How must I maintain my records?

(a) You may maintain the records required under § 551.50 in any manner, form, or format that you deem appropriate. However, your records must clearly and accurately reflect the required information and provide an adequate basis for an audit of the information.

(b) You, or the person that maintains and preserves records on your behalf, must:

(1) Arrange and index the records in a way that permits easy location, access, and retrieval of a particular record;

(2) Separately store, for the time required for preservation of the original record, a duplicate copy of the record on any medium allowed by this section;

(3) Provide promptly any of the following that OTS examiners or your directors may request:

(i) A legible, true, and complete copy of the record in the medium and format in which it is stored;

(ii) A legible, true, and complete printout of the record; and

(iii) Means to access, view, and print the records.

(4) In the case of records on electronic storage media, you, or the person that Start Printed Page 76302maintains and preserves records for you, must establish procedures:

(i) To maintain, preserve, and reasonably safeguard the records from loss, alteration, or destruction;

(ii) To limit access to the records to properly authorized personnel, your directors, and OTS examiners; and

(iii) To reasonably ensure that any reproduction of a non-electronic original record on electronic storage media is complete, true, and legible when retrieved.

(c) You may contract with third party service providers to maintain the records.

Subpart B-Content and Timing of Notice

What type of notice must I provide when I effect a securities transaction for a customer?

If you effect a securities transaction for a customer, you must give or send the customer the registered broker-dealer confirmation described at § 551.80, or the written notice described at § 551.90. For certain types of transactions, you may elect to provide the alternate notices described in § 551.100.

How do I provide a registered broker-dealer confirmation?

(a) If you elect to satisfy § 551.70 by providing the customer with a registered broker-dealer confirmation, you must provide the confirmation by having the registered broker-dealer send the confirmation directly to the customer or by sending a copy of the registered broker-dealer's confirmation to the customer within one business day after you receive it.

(b) If you have received or will receive remuneration from any source, including the customer, in connection with the transaction, you must provide a statement of the source and amount of the remuneration in addition to the registered broker-dealer confirmation described in paragraph (a) of this section.

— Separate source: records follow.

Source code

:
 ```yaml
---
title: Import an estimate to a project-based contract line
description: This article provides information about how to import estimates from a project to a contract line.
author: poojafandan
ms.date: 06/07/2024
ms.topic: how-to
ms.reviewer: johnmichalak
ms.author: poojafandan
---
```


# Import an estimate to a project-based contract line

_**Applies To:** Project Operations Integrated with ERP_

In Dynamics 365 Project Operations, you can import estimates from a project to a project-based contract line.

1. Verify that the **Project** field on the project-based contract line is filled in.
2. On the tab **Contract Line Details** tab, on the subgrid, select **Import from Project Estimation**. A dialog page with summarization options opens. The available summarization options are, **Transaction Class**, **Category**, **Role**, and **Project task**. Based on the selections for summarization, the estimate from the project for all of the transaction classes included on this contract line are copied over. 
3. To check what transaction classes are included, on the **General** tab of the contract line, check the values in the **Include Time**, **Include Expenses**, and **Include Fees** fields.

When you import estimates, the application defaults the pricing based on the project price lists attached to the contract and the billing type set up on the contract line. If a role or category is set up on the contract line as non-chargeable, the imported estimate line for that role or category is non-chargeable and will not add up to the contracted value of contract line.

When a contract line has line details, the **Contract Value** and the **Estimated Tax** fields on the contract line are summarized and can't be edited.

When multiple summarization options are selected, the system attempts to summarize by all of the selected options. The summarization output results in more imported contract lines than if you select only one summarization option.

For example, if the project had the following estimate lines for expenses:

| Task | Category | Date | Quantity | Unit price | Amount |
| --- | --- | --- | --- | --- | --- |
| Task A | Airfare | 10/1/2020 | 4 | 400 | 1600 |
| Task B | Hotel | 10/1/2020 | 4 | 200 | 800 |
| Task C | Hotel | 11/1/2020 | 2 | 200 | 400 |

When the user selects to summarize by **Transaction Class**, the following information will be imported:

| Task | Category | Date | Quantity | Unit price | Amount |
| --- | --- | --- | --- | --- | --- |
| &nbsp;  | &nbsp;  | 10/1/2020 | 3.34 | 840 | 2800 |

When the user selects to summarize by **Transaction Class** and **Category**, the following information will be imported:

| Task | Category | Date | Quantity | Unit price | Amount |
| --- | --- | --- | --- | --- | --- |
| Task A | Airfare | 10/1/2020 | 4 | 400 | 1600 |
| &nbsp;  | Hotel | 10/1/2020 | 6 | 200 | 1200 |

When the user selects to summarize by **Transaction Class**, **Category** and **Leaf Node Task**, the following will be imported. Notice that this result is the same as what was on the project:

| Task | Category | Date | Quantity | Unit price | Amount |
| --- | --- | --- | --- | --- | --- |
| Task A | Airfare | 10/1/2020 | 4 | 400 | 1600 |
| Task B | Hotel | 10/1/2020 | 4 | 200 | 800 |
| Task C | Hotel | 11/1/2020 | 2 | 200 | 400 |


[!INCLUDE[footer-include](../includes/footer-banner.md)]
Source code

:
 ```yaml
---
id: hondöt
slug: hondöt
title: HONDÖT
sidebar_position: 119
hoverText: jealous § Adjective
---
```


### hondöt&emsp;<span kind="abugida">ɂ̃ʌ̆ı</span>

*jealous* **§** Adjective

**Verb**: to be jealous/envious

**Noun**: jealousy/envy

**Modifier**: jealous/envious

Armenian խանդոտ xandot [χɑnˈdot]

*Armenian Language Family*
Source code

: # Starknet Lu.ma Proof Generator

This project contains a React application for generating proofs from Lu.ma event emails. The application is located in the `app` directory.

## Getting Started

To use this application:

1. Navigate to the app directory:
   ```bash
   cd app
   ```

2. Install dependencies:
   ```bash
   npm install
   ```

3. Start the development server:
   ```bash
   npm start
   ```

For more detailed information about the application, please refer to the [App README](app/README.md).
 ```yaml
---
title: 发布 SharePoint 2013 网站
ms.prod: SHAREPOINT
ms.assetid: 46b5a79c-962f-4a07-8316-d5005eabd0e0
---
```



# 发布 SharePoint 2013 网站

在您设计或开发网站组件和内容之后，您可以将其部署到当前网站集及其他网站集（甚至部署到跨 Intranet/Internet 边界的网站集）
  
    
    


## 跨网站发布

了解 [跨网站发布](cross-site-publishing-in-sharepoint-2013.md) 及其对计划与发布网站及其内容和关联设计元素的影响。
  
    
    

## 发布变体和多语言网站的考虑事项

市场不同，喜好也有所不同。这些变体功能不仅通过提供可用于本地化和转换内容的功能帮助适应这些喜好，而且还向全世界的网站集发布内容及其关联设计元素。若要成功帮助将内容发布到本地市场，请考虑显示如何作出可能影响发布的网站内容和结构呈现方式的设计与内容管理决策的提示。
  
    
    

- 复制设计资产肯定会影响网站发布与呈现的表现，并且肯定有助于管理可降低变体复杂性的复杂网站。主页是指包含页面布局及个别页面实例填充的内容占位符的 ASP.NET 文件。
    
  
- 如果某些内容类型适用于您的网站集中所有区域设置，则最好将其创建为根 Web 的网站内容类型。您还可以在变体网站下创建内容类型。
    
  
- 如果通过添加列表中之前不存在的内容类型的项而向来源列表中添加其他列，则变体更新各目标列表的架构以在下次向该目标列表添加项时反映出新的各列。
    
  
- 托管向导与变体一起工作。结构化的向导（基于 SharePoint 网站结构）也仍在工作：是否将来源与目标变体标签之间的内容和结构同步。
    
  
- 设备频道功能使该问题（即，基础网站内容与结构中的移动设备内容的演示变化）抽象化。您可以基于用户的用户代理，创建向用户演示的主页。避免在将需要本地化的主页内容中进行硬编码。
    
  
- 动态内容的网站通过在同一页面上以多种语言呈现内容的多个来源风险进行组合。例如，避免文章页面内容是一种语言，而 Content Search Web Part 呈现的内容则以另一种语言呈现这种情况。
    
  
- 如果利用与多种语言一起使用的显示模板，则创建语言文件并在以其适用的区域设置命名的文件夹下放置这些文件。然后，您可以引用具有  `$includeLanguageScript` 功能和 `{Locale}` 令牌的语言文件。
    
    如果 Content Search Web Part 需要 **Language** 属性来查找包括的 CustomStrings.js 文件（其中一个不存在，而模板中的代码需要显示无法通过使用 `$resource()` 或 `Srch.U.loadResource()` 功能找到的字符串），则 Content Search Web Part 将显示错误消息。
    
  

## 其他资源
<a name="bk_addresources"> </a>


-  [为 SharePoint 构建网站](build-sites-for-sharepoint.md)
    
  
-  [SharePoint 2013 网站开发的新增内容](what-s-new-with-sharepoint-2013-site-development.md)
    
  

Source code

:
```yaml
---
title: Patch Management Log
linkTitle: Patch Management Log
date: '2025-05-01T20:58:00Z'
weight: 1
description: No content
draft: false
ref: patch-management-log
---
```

How do I provide a written notice?

If you elect to satisfy § 551.70 by providing the customer a written notice, you must give or send the written notice at or before the completion of the securities transaction. You must include all of the following information in a written notice:

(a)Your name and the customer's name.

(b)The capacity in which you acted (for example, as agent).

(c) The date and time of execution of the securities transaction (or a statement that you will furnish this information within a reasonable time after the customer's written request), and the identity, price, and number of shares or units (or principal amount in the case of debt securities) of the security the customer purchased or sold.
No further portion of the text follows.